Where the records below have a line with "linearization", that line is to be copied.
**** Material supplied
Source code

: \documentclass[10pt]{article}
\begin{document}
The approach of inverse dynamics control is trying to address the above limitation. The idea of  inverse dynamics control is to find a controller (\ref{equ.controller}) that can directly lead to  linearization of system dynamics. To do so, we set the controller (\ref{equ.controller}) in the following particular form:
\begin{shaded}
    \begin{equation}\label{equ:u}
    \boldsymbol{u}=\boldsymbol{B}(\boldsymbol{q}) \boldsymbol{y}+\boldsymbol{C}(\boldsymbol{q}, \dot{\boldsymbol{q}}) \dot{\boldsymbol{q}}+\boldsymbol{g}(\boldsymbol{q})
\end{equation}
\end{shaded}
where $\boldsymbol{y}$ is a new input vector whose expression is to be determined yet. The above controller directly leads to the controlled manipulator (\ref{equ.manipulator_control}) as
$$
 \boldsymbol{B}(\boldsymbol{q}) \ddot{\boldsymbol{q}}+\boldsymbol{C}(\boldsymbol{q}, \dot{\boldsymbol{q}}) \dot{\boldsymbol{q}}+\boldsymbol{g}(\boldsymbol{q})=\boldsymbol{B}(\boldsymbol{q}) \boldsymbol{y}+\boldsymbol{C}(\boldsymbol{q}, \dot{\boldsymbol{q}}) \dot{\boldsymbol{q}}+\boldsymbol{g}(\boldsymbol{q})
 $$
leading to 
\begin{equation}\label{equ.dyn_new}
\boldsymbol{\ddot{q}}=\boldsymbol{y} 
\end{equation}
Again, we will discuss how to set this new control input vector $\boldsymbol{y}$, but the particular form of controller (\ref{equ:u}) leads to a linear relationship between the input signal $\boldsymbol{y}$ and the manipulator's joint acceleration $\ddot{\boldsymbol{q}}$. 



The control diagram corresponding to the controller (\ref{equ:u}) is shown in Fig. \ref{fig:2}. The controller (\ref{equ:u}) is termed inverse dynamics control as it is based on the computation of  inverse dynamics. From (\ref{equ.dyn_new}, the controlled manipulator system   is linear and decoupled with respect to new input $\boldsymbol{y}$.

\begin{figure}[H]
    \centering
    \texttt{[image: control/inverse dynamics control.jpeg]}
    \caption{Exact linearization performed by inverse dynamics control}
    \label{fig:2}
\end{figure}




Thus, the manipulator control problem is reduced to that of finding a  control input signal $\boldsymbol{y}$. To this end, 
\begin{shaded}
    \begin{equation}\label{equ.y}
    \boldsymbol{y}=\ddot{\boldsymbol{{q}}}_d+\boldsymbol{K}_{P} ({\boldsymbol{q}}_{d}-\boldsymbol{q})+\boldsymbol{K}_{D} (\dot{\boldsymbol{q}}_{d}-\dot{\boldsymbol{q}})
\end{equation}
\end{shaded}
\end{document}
********
§ **Written solution**
The approach of inverse dynamics control is trying to address the above limitation. The idea of  inverse dynamics control is to find a controller (\ref{equ.controller}) that can directly lead to  linearization of system dynamics. To do so, we set the controller (\ref{equ.controller}) in the following particular form:
    \caption{Exact linearization performed by inverse dynamics control}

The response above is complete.